* _THE PROBLEM_
Repeat every record word for word and omit the images.

****************************************

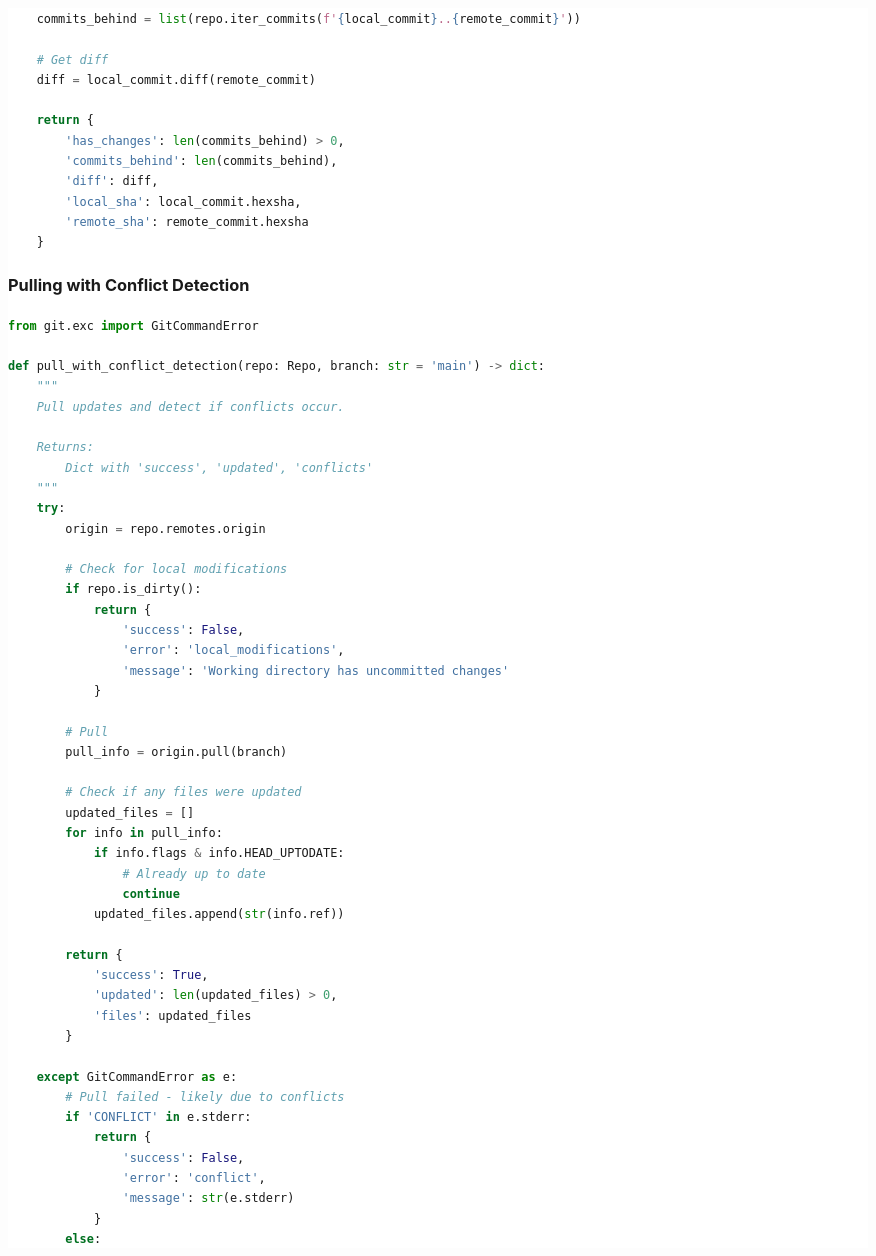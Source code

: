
 ```python
    commits_behind = list(repo.iter_commits(f'{local_commit}..{remote_commit}'))

    # Get diff
    diff = local_commit.diff(remote_commit)

    return {
        'has_changes': len(commits_behind) > 0,
        'commits_behind': len(commits_behind),
        'diff': diff,
        'local_sha': local_commit.hexsha,
        'remote_sha': remote_commit.hexsha
    }
```

### Pulling with Conflict Detection

```python
from git.exc import GitCommandError

def pull_with_conflict_detection(repo: Repo, branch: str = 'main') -> dict:
    """
    Pull updates and detect if conflicts occur.

    Returns:
        Dict with 'success', 'updated', 'conflicts'
    """
    try:
        origin = repo.remotes.origin

        # Check for local modifications
        if repo.is_dirty():
            return {
                'success': False,
                'error': 'local_modifications',
                'message': 'Working directory has uncommitted changes'
            }

        # Pull
        pull_info = origin.pull(branch)

        # Check if any files were updated
        updated_files = []
        for info in pull_info:
            if info.flags & info.HEAD_UPTODATE:
                # Already up to date
                continue
            updated_files.append(str(info.ref))

        return {
            'success': True,
            'updated': len(updated_files) > 0,
            'files': updated_files
        }

    except GitCommandError as e:
        # Pull failed - likely due to conflicts
        if 'CONFLICT' in e.stderr:
            return {
                'success': False,
                'error': 'conflict',
                'message': str(e.stderr)
            }
        else:
```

****************************************

* _THE ANSWER_
Source code

:
 ```python
    commits_behind = list(repo.iter_commits(f'{local_commit}..{remote_commit}'))

    # Get diff
    diff = local_commit.diff(remote_commit)

    return {
        'has_changes': len(commits_behind) > 0,
        'commits_behind': len(commits_behind),
        'diff': diff,
        'local_sha': local_commit.hexsha,
        'remote_sha': remote_commit.hexsha
    }
```

### Pulling with Conflict Detection

```python
from git.exc import GitCommandError

def pull_with_conflict_detection(repo: Repo, branch: str = 'main') -> dict:
    """
    Pull updates and detect if conflicts occur.

    Returns:
        Dict with 'success', 'updated', 'conflicts'
    """
    try:
        origin = repo.remotes.origin

        # Check for local modifications
        if repo.is_dirty():
            return {
                'success': False,
                'error': 'local_modifications',
                'message': 'Working directory has uncommitted changes'
            }

        # Pull
        pull_info = origin.pull(branch)

        # Check if any files were updated
        updated_files = []
        for info in pull_info:
            if info.flags & info.HEAD_UPTODATE:
                # Already up to date
                continue
            updated_files.append(str(info.ref))

        return {
            'success': True,
            'updated': len(updated_files) > 0,
            'files': updated_files
        }

    except GitCommandError as e:
        # Pull failed - likely due to conflicts
        if 'CONFLICT' in e.stderr:
            return {
                'success': False,
                'error': 'conflict',
                'message': str(e.stderr)
            }
        else:
```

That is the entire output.